Sie schrieb das auf.

Jeffers lachte kalt.

»Wir fahren dahin, wo der neue Douglas Jeffers etwas ausgebrütet hat.« Er reckte sich auf seinem Sitz vor und spähte in den grauen Himmel. »Einer der dunklen Orte der Erde«, zitierte er. Er sah zu Anne Hampton hinüber. »Weißt du, von wem das ist?«

Sie schüttelte den Kopf.

»Das heißt, jemand hat es geschrieben, aber eine Romanfigur sagt es. Wer?«

Er schnaubte, fast ein wenig amüsiert.

»Du bist Anglistin im Hauptfach, komm schon! Kannst doch nicht auf dir sitzenlassen, dass dich ein angeschlagener alter Reporter mit Zitaten übertrumpft.«

Sie kramte fieberhaft in ihrem Gedächtnis.

»Shakespeare?«

Er lachte. »Zu offensichtlich. Modern.«

»Melville?«

»Nicht schlecht. Schon wärmer.«

»Faulkner? Nein, zu kurz … ähm, Hemingway?«

»Denk ans Meer.«

»Conrad!«

Jeffers lachte, und sie fiel ein.

Nach einer Weile fragte sie: »Wieso gehen wir an einen der dunklen Orte der Erde?«

»Weil«, antwortete Jeffers in sachlichem Ton, »ich dort mein Herz entdeckt habe.«

Sie fuhren schweigend weiter. Anne Hampton sah, dass Jeffers’ Augen funkelten, als er ein Ausfahrtschild zu einer Landstraße entdeckte. »Verflucht«, sagte er. »Das ist die Straße.« Er verließ den Highway, und wenig später erkannte sie, dass sie auf einer schmalen Nebenstraße waren, über die sich große Bäume wölbten und den Himmel verdeckten, sich aber in der Mitte teilten, so dass der Regen herunterschüttete. Sie gingen rasant in eine Kurve, und Anne spürte, dass sie ein wenig ins Schleudern gerieten, so dass die Hinterräder sekundenlang durchdrehten und auf dem regennassen Asphalt quietschten. Sie hatte das beunruhigende Gefühl, dass Jeffers die Straße hinunterraste und kaum noch Kontrolle über den Wagen hatte.
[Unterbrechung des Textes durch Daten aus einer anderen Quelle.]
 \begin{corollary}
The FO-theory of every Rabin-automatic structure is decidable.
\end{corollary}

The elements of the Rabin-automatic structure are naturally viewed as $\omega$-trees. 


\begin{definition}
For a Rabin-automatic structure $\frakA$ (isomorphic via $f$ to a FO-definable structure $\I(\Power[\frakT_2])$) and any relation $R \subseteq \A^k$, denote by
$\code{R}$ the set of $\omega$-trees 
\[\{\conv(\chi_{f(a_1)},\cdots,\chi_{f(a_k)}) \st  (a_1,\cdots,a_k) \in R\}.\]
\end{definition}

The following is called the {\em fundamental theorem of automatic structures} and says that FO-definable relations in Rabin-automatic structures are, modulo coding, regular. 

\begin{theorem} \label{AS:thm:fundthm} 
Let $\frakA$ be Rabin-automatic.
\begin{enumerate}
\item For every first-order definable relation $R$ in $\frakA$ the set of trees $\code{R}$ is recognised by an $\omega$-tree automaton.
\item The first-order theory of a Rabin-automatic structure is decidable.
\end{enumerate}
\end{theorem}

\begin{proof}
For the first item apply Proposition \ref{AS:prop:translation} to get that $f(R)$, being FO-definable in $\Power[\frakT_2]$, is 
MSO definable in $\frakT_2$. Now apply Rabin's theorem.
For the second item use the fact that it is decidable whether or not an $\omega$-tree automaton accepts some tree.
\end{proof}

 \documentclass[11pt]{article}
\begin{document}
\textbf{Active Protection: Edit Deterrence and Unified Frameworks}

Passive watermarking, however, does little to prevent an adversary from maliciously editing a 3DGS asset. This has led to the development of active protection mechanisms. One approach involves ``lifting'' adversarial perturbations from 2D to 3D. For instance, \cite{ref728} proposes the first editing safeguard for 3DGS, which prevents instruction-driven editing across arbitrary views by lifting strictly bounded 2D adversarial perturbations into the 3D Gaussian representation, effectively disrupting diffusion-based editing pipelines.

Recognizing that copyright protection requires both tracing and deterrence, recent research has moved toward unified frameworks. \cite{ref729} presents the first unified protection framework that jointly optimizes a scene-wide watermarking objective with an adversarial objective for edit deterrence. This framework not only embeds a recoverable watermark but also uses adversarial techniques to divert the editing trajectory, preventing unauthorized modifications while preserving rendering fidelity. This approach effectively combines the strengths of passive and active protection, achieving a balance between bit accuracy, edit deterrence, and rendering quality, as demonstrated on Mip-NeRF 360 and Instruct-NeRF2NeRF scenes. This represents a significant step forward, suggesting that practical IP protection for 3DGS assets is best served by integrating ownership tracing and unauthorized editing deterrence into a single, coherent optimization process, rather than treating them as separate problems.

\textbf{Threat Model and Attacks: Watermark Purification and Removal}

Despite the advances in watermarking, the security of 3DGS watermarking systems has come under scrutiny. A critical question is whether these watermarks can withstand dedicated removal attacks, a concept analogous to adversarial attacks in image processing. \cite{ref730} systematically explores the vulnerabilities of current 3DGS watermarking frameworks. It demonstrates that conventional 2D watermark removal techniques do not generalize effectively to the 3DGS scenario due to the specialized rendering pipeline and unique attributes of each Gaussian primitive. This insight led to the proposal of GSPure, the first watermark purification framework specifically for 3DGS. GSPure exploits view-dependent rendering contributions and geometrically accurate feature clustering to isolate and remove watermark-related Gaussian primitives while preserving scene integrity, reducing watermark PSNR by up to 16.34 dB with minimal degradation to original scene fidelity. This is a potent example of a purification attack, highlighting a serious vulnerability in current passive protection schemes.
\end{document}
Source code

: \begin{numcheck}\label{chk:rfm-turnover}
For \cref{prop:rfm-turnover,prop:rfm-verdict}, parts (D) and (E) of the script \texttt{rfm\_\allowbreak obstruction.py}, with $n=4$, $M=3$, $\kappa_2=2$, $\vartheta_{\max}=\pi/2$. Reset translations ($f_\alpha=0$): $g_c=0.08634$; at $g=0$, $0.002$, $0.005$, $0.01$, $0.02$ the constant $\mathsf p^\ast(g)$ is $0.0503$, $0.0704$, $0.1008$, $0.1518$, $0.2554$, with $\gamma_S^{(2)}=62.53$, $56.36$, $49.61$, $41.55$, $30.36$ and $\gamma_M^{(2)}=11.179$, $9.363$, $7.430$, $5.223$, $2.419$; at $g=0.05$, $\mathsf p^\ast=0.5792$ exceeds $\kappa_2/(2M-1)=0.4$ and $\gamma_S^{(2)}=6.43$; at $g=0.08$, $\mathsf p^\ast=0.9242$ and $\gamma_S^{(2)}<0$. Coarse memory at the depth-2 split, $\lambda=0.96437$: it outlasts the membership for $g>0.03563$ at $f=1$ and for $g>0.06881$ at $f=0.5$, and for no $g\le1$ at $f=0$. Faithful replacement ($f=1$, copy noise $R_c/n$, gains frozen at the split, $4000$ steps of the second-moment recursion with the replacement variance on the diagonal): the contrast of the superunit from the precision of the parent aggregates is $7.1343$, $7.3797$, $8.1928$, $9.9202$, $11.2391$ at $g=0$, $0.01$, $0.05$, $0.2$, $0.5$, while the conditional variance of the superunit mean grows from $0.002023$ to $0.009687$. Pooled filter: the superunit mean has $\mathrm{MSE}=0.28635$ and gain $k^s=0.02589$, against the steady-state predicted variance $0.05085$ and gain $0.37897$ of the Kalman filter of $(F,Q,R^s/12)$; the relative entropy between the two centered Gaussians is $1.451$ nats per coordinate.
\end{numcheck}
»Liebe ist Schmerz«, erklärte Jeffers.

Er wartete einen Moment.

»Als ich klein war, habe ich immer die Männer meiner Mutter gehört. Sie stolperten und stapften herum und machten mehr Lärm, wenn sie versuchten, leise zu sein, als wenn sie sich einfach normal bewegt hätten. Es war spätnachts, und sie dachte wohl, ich schliefe. Ich kniff die Augen fest zu. Es war ein kleines rotes Lämpchen im Raum, so dass ich die Lider einen Spaltbreit öffnen und sie sehen konnte. Ich erinnere mich, wie sie stöhnte und sich beklagte und am Ende vor Schmerz aufschrie. Hab ich nie vergessen … Erscheint ganz einfach, nicht wahr? Je mehr Liebe, desto mehr Verletzung. Klingt wie ein Doowop-Song aus den Fünfzigern, was?« Er schnulzte: »You always love the one you hurt …«

Er warf Anne Hampton einen Blick zu.

Dann sang er weiter: »You always kill the one you love …«

Er wandte sich wieder ab und konzentrierte sich auf die Straße.

»Es ist nicht mehr weit«, sagte er.

Doch vor Angst konnte sie ihn kaum hören.

Sie drangen immer weiter in das sumpfige Dunkel zwischen den Bäumen vor. Nirgends sah sie Lebenszeichen abgesehen von vereinzelten, unscheinbaren Behausungen, die sich weiß vom immer dichter werdenden Grau des Tages abhoben. Im Verlauf der weiteren Fahrt war wieder mehr Himmel zu se hen, der sich mit noch dunkleren Wolken füllte, und sie wusste, dass sie sich der Küste näherten. Jeffers sagte nichts und kon zentrierte sich, wie sie hoffte, auf die Straße, denn er starrte mit mürrischem Gesicht geradeaus. In der Ferne sah sie gewaltige Blitze, die quer über den Himmel geschleudert wurden, gefolgt vom Donnergrollen, das den Wagen erfüllte. Der Regen war noch stärker geworden; er prasselte auf das Blechdach nieder und überflutete zwischen den Schlägen der Wischer die Scheibe. Sie betete, dass sie nicht aussteigen würden, obwohl sie wusste, dass sie es nicht verhindern konnte. Dann dachte sie, dass es wahrscheinlich keinen Unterschied machte, nass zu werden. Dennoch hatte sie die seltsame Vorstellung, dass sie, wenn es dazu kam, nicht zitternd und durchnässt ein jämmerliches Bild abgeben wollte.

Jeffers bog erneut ab, und sie befanden sich auf einer noch kleineren, noch verlasseneren Straße.

Sie schwieg und versuchte, an zu Hause zu denken, an ihre Mutter, ihren Vater, ihre Freunde, an die Sonne und den Sommer, der in der grauen Flut aus Wind und Regen untergegangen war.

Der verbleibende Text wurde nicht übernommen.